Fin 1879, Henriette de Gasquet achète aux héritiers Teissier cette grande « propriété rurale » de 1055 ha sur les trois communes du Revest, de La Valette et de Solliès-Ville. L’acte de vente la décrit ainsi :

Un grand corps de bâtisse, flanqué de deux tourelles appelé le Château de Tourris avec allée de platanes et jardin clos de murs. Divers bâtiments entourant le château et renfermant les caves, celliers, écuries, greniers à foin, des logements de paysans et d’une chapelle fort ancienne et vénérée. Bâtiments d’habitation et d’exploitation pour les cultivateurs, et en dehors, de divers corps de logis servant de logements aux ouvriers employés à l’exploitation du domaine. Il y a également de vastes bâtisses ayant servi autrefois de verreries et de goudronneries. Terres cultes et incultes, terres fermables, puits artificiels. Jardins, vignes, oliviers, arbres fruitiers, fontaines, bassins, réservoir et citerne. Bois de pins, chênes verts, chênes blancs, chênes à liège. Carrières de sable propres à la fabrication de verre et carrières de pierre.

Entre 1880 et 1950, Henriette de Gasquet, puis son fils Guy vont exploiter le domaine et faire travailler 50 à 100 personnes selon l’époque : agriculture, bois, carrières. La verrerie avait depuis longtemps cessé toute activité, bien avant 1860 quand George Sand y passa.

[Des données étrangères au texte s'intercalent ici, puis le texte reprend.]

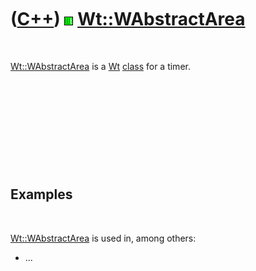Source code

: 
 

 

 

 

 

([C++](Cpp.md)) ![Wt](PicWt.png) [Wt::WAbstractArea](CppWAbstractArea.md)
===========================================================================

 

[Wt::WAbstractArea](CppWAbstractArea.md) is a [Wt](CppWt.md)
[class](CppClass.md) for a timer.

 

 

 

 

 

Examples
--------

 

[Wt::WAbstractArea](CppWAbstractArea.md) is used in, among others:

-   ...

 

 

 

 

 

 

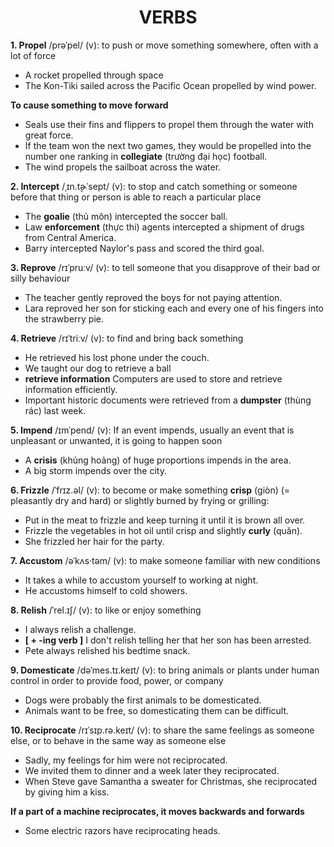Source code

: <h1 align="center"><strong>VERBS</strong></h1>

**1. Propel** /prəˈpel/ (v): to push or move something somewhere, often with a lot of force
- A rocket propelled through space
- The Kon-Tiki sailed across the Pacific Ocean propelled by wind power.

**To cause something to move forward**
- Seals use their fins and flippers to propel them through the water with great force.
- If the team won the next two games, they would be propelled into the number one ranking in **collegiate** (trường đại học) football.
- The wind propels the sailboat across the water.

**2. Intercept** /ˌɪn.t̬ɚˈsept/ (v): to stop and catch something or someone before that thing or person is able to reach a particular place
- The **goalie** (thủ môn) intercepted the soccer ball.
- Law **enforcement** (thực thi) agents intercepted a shipment of drugs from Central America.
- Barry intercepted Naylor's pass and scored the third goal.

**3. Reprove** /rɪˈpruːv/ (v): to tell someone that you disapprove of their bad or silly behaviour
- The teacher gently reproved the boys for not paying attention.
- Lara reproved her son for sticking each and every one of his fingers into the strawberry pie.

**4. Retrieve** /rɪˈtriːv/ (v): to find and bring back something
- He retrieved his lost phone under the couch.
- We taught our dog to retrieve a ball
- **retrieve information** Computers are used to store and retrieve information efficiently.
- Important historic documents were retrieved from a **dumpster** (thùng rác) last week.

**5. Impend** /ɪmˈpend/ (v): If an event impends, usually an event that is unpleasant or unwanted, it is going to happen soon
- A **crisis** (khủng hoảng) of huge proportions impends in the area.
- A big storm impends over the city.

**6. Frizzle** /ˈfrɪz.əl/ (v): to become or make something **crisp** (giòn) (= pleasantly dry and hard) or slightly burned by frying or grilling:
- Put in the meat to frizzle and keep turning it until it is brown all over.
- Frizzle the vegetables in hot oil until crisp and slightly **curly** (quăn).
- She frizzled her hair for the party.

**7. Accustom** /əˈkʌs·təm/ (v): to make someone familiar with new conditions
- It takes a while to accustom yourself to working at night.
- He accustoms himself to cold showers.

**8. Relish** /ˈrel.ɪʃ/ (v): to like or enjoy something
- I always relish a challenge.
-  **[ + -ing verb ]** I don't relish telling her that her son has been arrested.
- Pete always relished his bedtime snack.

**9. Domesticate** /dəˈmes.tɪ.keɪt/ (v): to bring animals or plants under human control in order to provide food, power, or company
- Dogs were probably the first animals to be domesticated.
- Animals want to be free, so domesticating them can be difficult.

**10. Reciprocate** /rɪˈsɪp.rə.keɪt/ (v): to share the same feelings as someone else, or to behave in the same way as someone else
- Sadly, my feelings for him were not reciprocated.
- We invited them to dinner and a week later they reciprocated.
- When Steve gave Samantha a sweater for Christmas, she reciprocated by giving him a kiss.

**If a part of a machine reciprocates, it moves backwards and forwards**
- Some electric razors have reciprocating heads.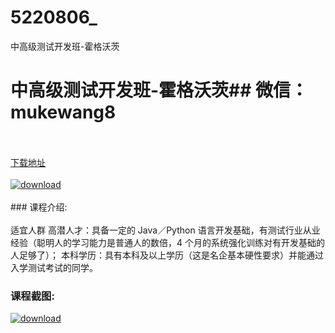 # 5220806_
中高级测试开发班-霍格沃茨
# 中高级测试开发班-霍格沃茨## 微信：mukewang8
<br/></br>[下载地址](http://www.36tz.cn/article/5220806 "下载地址")
<br/></br>[![download](http://36tz.cn/muke_img/2021_08_1-48-300x202.png "下载地址")](http://www.36tz.cn/article/5220806 "下载地址")
<br/></br>### 课程介绍:<br/></br>适宜人群
高潜人才：具备一定的 Java／Python 语言开发基础，有测试行业从业经验（聪明人的学习能力是普通人的数倍，4 个月的系统强化训练对有开发基础的人足够了）；
本科学历：具有本科及以上学历（这是名企基本硬性要求）并能通过入学测试考试的同学。

### 课程截图:
[![download](http://36tz.cn/muke_img/2021_08_2-46.png "下载地址")](http://www.36tz.cn/article/5220806 "下载地址")
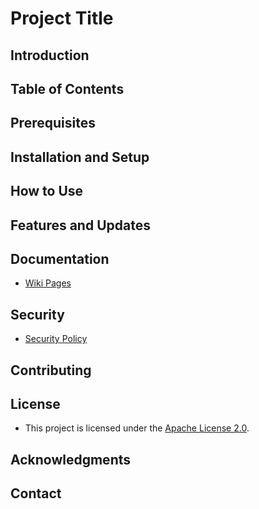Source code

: # Project Title

## Introduction

## Table of Contents

## Prerequisites

## Installation and Setup

## How to Use

## Features and Updates

## Documentation

- [Wiki Pages](link-to-wiki)

## Security

- [Security Policy](link-to-security-policy)

## Contributing

## License

- This project is licensed under the [Apache License 2.0](link-to-license).

## Acknowledgments

## Contact
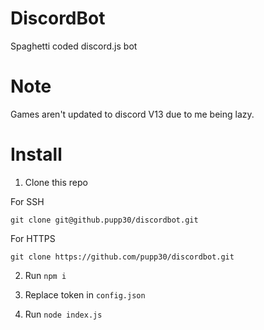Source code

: # DiscordBot
Spaghetti coded discord.js bot

# Note

Games aren't updated to discord V13 due to me being lazy.

# Install

1. Clone this repo

For SSH

`git clone git@github.pupp30/discordbot.git`

For HTTPS

`git clone https://github.com/pupp30/discordbot.git`

2. Run `npm i`

3. Replace token in `config.json`

4. Run `node index.js`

En 1952, Guy vend à la société Formétal 45 hectares, tout sur Le Revest, terrain détaché d’une plus grande propriété. Cinq ans auparavant, il avait déjà vendu les 11 hectares de La Chaberte, sur la commune de La Valette, à Toussaint Hermitte. Et 28 hectares entre les Bouisses et les Olivières à Henri de Mostuéjouls. Nous supposons que le reste du grand domaine a été exproprié au bénéfice de la Marine Nationale pour installer la pyrotechnie de Tourris, mais nous n’avons pu en trouver trace, ce doit être classé secret défense…

En 1998, la société Formétal, en difficultés financières, avait été rachetée par ses salariés, mais sans les biens non professionnels dont Tourris fait partie. Formétal propose donc aux enchères le domaine de Tourris avec ses 96 hectares qui va être attribué à René Gillet. Cet entrepreneur parisien va prendre à cœur de rénover tout le domaine, tant les pierres que les terres. Le château et la chapelle ont retrouvé aujourd’hui le prestige d’antan. Comme dans les temps anciens, les oliviers et les vignes replantés contribuent à la richesse et à la renommée du Domaine de Tourris. Une activité d'événementiel et de réception y est adjointe plus récemment.

En saurons nous plus qu’au début de cette page sur l’histoire du domaine de Tourris ? En connaîtrons jamais que des brides, issues d’archives éparses : extraits de jugements, contrats de mariage, nobiliaires, armoriaux, plus récemment de transactions immobilières ? Nous avons essayé d’amalgamer en un ensemble logique tous ces indices, mais au bout du compte, pour être honnêtes, nos capacités de déduction n’aurons permis que de dégager de grandes lignes, laissant une grande place à l’imagination.